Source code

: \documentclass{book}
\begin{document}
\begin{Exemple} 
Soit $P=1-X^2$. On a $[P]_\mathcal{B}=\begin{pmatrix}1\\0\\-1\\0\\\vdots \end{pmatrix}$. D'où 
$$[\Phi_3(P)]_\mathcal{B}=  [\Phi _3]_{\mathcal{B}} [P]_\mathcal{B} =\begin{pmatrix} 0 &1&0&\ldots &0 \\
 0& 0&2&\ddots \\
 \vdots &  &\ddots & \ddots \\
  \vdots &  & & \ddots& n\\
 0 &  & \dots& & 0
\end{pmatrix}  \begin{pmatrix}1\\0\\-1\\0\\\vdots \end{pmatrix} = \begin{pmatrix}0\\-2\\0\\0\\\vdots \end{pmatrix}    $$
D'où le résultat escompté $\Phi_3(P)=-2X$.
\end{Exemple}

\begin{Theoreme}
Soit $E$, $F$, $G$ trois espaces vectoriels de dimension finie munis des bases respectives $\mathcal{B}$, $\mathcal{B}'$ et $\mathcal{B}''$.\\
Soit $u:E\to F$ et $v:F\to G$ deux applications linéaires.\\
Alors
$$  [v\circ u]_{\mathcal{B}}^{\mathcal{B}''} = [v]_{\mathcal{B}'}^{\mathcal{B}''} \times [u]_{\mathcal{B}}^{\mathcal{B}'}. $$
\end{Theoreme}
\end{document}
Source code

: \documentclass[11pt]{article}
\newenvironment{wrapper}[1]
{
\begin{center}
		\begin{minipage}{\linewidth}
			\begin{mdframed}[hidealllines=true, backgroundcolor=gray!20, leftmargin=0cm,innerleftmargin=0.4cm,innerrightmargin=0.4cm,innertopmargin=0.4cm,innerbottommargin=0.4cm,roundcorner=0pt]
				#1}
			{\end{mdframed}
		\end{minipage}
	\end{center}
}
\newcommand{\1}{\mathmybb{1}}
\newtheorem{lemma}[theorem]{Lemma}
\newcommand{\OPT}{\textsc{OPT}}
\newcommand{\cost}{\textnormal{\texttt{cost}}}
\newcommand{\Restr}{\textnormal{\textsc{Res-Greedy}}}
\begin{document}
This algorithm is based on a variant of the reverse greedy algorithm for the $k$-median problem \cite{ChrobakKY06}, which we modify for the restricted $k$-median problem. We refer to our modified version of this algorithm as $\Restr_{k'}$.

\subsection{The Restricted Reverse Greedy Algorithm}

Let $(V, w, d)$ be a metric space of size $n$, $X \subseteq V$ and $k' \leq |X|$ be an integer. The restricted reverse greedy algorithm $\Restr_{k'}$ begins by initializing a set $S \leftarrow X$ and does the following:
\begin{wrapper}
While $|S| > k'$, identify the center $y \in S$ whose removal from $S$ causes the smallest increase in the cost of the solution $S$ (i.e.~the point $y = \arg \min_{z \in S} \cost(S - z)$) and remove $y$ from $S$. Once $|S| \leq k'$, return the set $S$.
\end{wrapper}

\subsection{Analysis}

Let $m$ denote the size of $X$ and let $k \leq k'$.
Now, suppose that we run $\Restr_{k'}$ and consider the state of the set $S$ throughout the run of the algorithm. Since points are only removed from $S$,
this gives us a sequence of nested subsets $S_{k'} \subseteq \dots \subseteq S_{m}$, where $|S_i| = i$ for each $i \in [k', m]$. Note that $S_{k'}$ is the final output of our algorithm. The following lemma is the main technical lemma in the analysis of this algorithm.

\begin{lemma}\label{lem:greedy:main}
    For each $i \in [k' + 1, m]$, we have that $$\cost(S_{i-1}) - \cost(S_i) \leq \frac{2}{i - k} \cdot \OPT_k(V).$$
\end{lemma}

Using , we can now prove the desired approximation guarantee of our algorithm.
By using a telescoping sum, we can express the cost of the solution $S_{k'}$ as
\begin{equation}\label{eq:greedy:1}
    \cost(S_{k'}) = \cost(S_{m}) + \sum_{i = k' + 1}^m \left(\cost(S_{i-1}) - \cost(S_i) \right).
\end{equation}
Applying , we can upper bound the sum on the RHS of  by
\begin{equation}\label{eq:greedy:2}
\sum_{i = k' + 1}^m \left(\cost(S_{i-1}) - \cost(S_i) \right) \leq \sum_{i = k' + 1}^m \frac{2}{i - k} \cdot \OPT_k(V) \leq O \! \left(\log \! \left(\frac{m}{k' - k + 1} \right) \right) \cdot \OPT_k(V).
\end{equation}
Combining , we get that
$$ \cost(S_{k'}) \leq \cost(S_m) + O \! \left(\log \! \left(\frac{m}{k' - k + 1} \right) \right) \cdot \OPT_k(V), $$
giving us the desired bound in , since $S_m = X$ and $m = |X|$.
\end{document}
------------------------------------------------------------
- [EXERCISE DESCRIPTION] Copy out each line of the material and keep every word unchanged.

- [REPLY TO THE EXERCISE]
Source code

: \documentclass{book}
\begin{document}
\begin{Exemple} 
Soit $P=1-X^2$. On a $[P]_\mathcal{B}=\begin{pmatrix}1\\0\\-1\\0\\\vdots \end{pmatrix}$. D'où 
$$[\Phi_3(P)]_\mathcal{B}=  [\Phi _3]_{\mathcal{B}} [P]_\mathcal{B} =\begin{pmatrix} 0 &1&0&\ldots &0 \\
 0& 0&2&\ddots \\
 \vdots &  &\ddots & \ddots \\
  \vdots &  & & \ddots& n\\
 0 &  & \dots& & 0
\end{pmatrix}  \begin{pmatrix}1\\0\\-1\\0\\\vdots \end{pmatrix} = \begin{pmatrix}0\\-2\\0\\0\\\vdots \end{pmatrix}    $$
D'où le résultat escompté $\Phi_3(P)=-2X$.
\end{Exemple}

\begin{Theoreme}
Soit $E$, $F$, $G$ trois espaces vectoriels de dimension finie munis des bases respectives $\mathcal{B}$, $\mathcal{B}'$ et $\mathcal{B}''$.\\
Soit $u:E\to F$ et $v:F\to G$ deux applications linéaires.\\
Alors
$$  [v\circ u]_{\mathcal{B}}^{\mathcal{B}''} = [v]_{\mathcal{B}'}^{\mathcal{B}''} \times [u]_{\mathcal{B}}^{\mathcal{B}'}. $$
\end{Theoreme}
\end{document}
Source code

: \documentclass[11pt]{article}
\newenvironment{wrapper}[1]
{
\begin{center}
		\begin{minipage}{\linewidth}
			\begin{mdframed}[hidealllines=true, backgroundcolor=gray!20, leftmargin=0cm,innerleftmargin=0.4cm,innerrightmargin=0.4cm,innertopmargin=0.4cm,innerbottommargin=0.4cm,roundcorner=0pt]
				#1}
			{\end{mdframed}
		\end{minipage}
	\end{center}
}
\newcommand{\1}{\mathmybb{1}}
\newtheorem{lemma}[theorem]{Lemma}
\newcommand{\OPT}{\textsc{OPT}}
\newcommand{\cost}{\textnormal{\texttt{cost}}}
\newcommand{\Restr}{\textnormal{\textsc{Res-Greedy}}}
\begin{document}
This algorithm is based on a variant of the reverse greedy algorithm for the $k$-median problem \cite{ChrobakKY06}, which we modify for the restricted $k$-median problem. We refer to our modified version of this algorithm as $\Restr_{k'}$.

\subsection{The Restricted Reverse Greedy Algorithm}

Let $(V, w, d)$ be a metric space of size $n$, $X \subseteq V$ and $k' \leq |X|$ be an integer. The restricted reverse greedy algorithm $\Restr_{k'}$ begins by initializing a set $S \leftarrow X$ and does the following:
\begin{wrapper}
While $|S| > k'$, identify the center $y \in S$ whose removal from $S$ causes the smallest increase in the cost of the solution $S$ (i.e.~the point $y = \arg \min_{z \in S} \cost(S - z)$) and remove $y$ from $S$. Once $|S| \leq k'$, return the set $S$.
\end{wrapper}

\subsection{Analysis}

Let $m$ denote the size of $X$ and let $k \leq k'$.
Now, suppose that we run $\Restr_{k'}$ and consider the state of the set $S$ throughout the run of the algorithm. Since points are only removed from $S$,
this gives us a sequence of nested subsets $S_{k'} \subseteq \dots \subseteq S_{m}$, where $|S_i| = i$ for each $i \in [k', m]$. Note that $S_{k'}$ is the final output of our algorithm. The following lemma is the main technical lemma in the analysis of this algorithm.

\begin{lemma}\label{lem:greedy:main}
    For each $i \in [k' + 1, m]$, we have that $$\cost(S_{i-1}) - \cost(S_i) \leq \frac{2}{i - k} \cdot \OPT_k(V).$$
\end{lemma}

Using , we can now prove the desired approximation guarantee of our algorithm.
By using a telescoping sum, we can express the cost of the solution $S_{k'}$ as
\begin{equation}\label{eq:greedy:1}
    \cost(S_{k'}) = \cost(S_{m}) + \sum_{i = k' + 1}^m \left(\cost(S_{i-1}) - \cost(S_i) \right).
\end{equation}
Applying , we can upper bound the sum on the RHS of  by
\begin{equation}\label{eq:greedy:2}
\sum_{i = k' + 1}^m \left(\cost(S_{i-1}) - \cost(S_i) \right) \leq \sum_{i = k' + 1}^m \frac{2}{i - k} \cdot \OPT_k(V) \leq O \! \left(\log \! \left(\frac{m}{k' - k + 1} \right) \right) \cdot \OPT_k(V).
\end{equation}
Combining , we get that
$$ \cost(S_{k'}) \leq \cost(S_m) + O \! \left(\log \! \left(\frac{m}{k' - k + 1} \right) \right) \cdot \OPT_k(V), $$
giving us the desired bound in , since $S_m = X$ and $m = |X|$.
\end{document}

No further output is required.